#### REQUIRED ACTION:
Which lines of the entries below hold the word "interface"? Report each of them.

(RECORDED INFORMATION Opens)

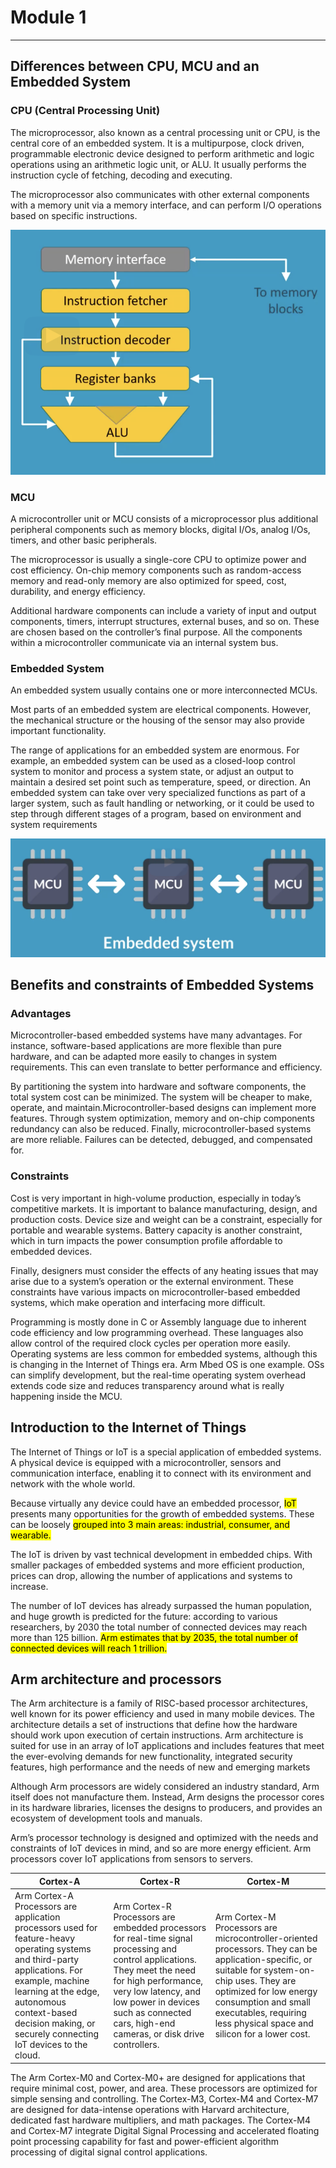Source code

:# Module 1

---

## Differences between CPU, MCU and an Embedded System

### CPU (Central Processing Unit)

The microprocessor, also known as a central processing unit or CPU, is the central core of an embedded system. It is a multipurpose, clock driven, programmable electronic device designed to perform arithmetic and logic operations using an arithmetic logic unit, or ALU. It usually performs the instruction cycle of fetching, decoding and executing.

The microprocessor also communicates with other external components with a memory unit via a 
memory interface, and can perform I/O operations based on specific instructions. 

![CPU](./images/cpu.png)

### MCU

A microcontroller unit or MCU consists of a microprocessor plus additional peripheral components such as memory blocks, digital I/Os, analog I/Os, timers, and other basic peripherals. 

The microprocessor is usually a single-core CPU to optimize power and cost efficiency. On-chip memory components such as random-access memory and read-only memory are also optimized for speed, cost, durability, and energy efficiency.

Additional hardware components can include a variety of input and output components, timers, interrupt structures, external buses, and so on. These are chosen based on the controller’s final purpose. All the components within a microcontroller communicate via an internal system bus. 

### Embedded System

An embedded system usually contains one or more interconnected MCUs.

Most parts of an embedded system are electrical components. However, the mechanical structure or the housing of the sensor may also provide important functionality.

The range of applications for an embedded system are enormous. For example, an embedded system can be used as a closed-loop control system to monitor and process a system state, or adjust an output to maintain a desired set point such as temperature, speed, or direction. An embedded system can take over very specialized functions as part of a larger system, such as fault handling or networking, or it could be used to step through different stages of a program, based on environment 
and system requirements

![CPU](./images/embedded-system.png)

## Benefits and constraints of Embedded Systems

### Advantages

Microcontroller-based embedded systems have many advantages. For instance, software-based applications are more flexible than pure hardware, and can be adapted more easily to changes in system requirements. This can even translate to better performance and efficiency. 

By partitioning the system into hardware and software components, the total system cost can be minimized. The system will be cheaper to make, operate, and maintain.Microcontroller-based designs can implement more features. Through system optimization, memory and on-chip components redundancy can also be reduced. Finally, microcontroller-based systems are more reliable. Failures can be detected, debugged, and
compensated for.

### Constraints

Cost is very important in high-volume production, especially in today’s competitive markets. It is important to balance manufacturing, design, and production costs. Device size and weight can be a constraint, especially for portable and wearable systems. Battery capacity is another constraint, which in turn impacts the power consumption profile affordable to embedded devices.

Finally, designers must consider the effects of any heating issues that may arise due to a system’s operation or the external environment.
These constraints have various impacts on microcontroller-based embedded systems, which make operation and interfacing more difficult.

Programming is mostly done in C or Assembly language due to inherent code efficiency and low programming overhead. These languages also allow control of the required clock cycles per operation more easily. Operating systems are less common for embedded systems, although this is changing in the Internet of Things era. Arm Mbed OS is one example. OSs can simplify development, but the real-time operating system overhead extends code size and reduces transparency around what is really happening inside the MCU.

## Introduction to the Internet of Things

The Internet of Things or IoT is a special application of embedded systems. A physical device is equipped with a microcontroller, sensors and communication interface, enabling it to connect with its environment and network with the whole world.

Because virtually any device could have an embedded processor, <mark>IoT</mark> presents many opportunities
for the growth of embedded systems. These can be loosely <mark>grouped into 3 main areas: industrial, consumer, and wearable.</mark>

The IoT is driven by vast technical development in embedded chips. With smaller packages of embedded systems and more efficient production, prices can drop, allowing the number of applications and systems to increase.

The number of IoT devices has already surpassed the human population, and huge growth is predicted for the future: according to various researchers, by 2030 the total number of connected devices may reach more than 125 billion. <mark>Arm estimates that by 2035, the total number of connected devices will reach 1 trillion.</mark>

## Arm architecture and processors

The Arm architecture is a family of RISC-based processor architectures, well known for its power efficiency and used in many mobile devices. The architecture details a set of instructions that define how the hardware should work upon execution of certain instructions. Arm architecture is suited for use in an array of IoT applications and includes features that meet the
ever-evolving demands for new functionality, integrated security features, high performance and the
needs of new and emerging markets

Although Arm processors are widely considered an industry standard, Arm itself does not manufacture them. Instead, Arm designs the processor cores in its hardware libraries, licenses the designs to producers, and provides an ecosystem of development tools and manuals.

Arm’s processor technology is designed and optimized with the needs and constraints of IoT devices in mind, and so are more energy efficient. Arm processors cover IoT applications from sensors to servers.

|Cortex-A|Cortex-R|Cortex-M|
|---|---|---|
|Arm Cortex-A Processors are application processors used for feature-heavy operating systems and third-party applications. For example, machine learning at the edge, autonomous context-based decision making, or securely connecting IoT devices to the cloud.| Arm Cortex-R Processors are embedded processors for real-time signal processing and control applications. They meet the need for high performance, very low latency, and low power in devices such as connected cars, high-end cameras, or disk drive controllers.|Arm Cortex-M Processors are microcontroller-oriented processors. They can be application-specific, or suitable for system-on-chip uses. They are optimized for low energy consumption and small executables, requiring less physical space and silicon for a lower cost.|

The Arm Cortex-M0 and Cortex-M0+ are designed for applications that require minimal cost, power, and area. These processors are optimized for simple sensing and controlling. The Cortex-M3, Cortex-M4 and Cortex-M7 are designed for data-intense operations with Harvard architecture, dedicated fast hardware multipliers, and math packages. The Cortex-M4 and Cortex-M7 integrate Digital Signal Processing and accelerated floating point processing capability for fast and power-efficient algorithm processing of digital signal control applications.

(RECORDED INFORMATION Closes)

#### EXERCISE SOLUTION:
memory interface, and can perform I/O operations based on specific instructions. 
The Internet of Things or IoT is a special application of embedded systems. A physical device is equipped with a microcontroller, sensors and communication interface, enabling it to connect with its environment and network with the whole world.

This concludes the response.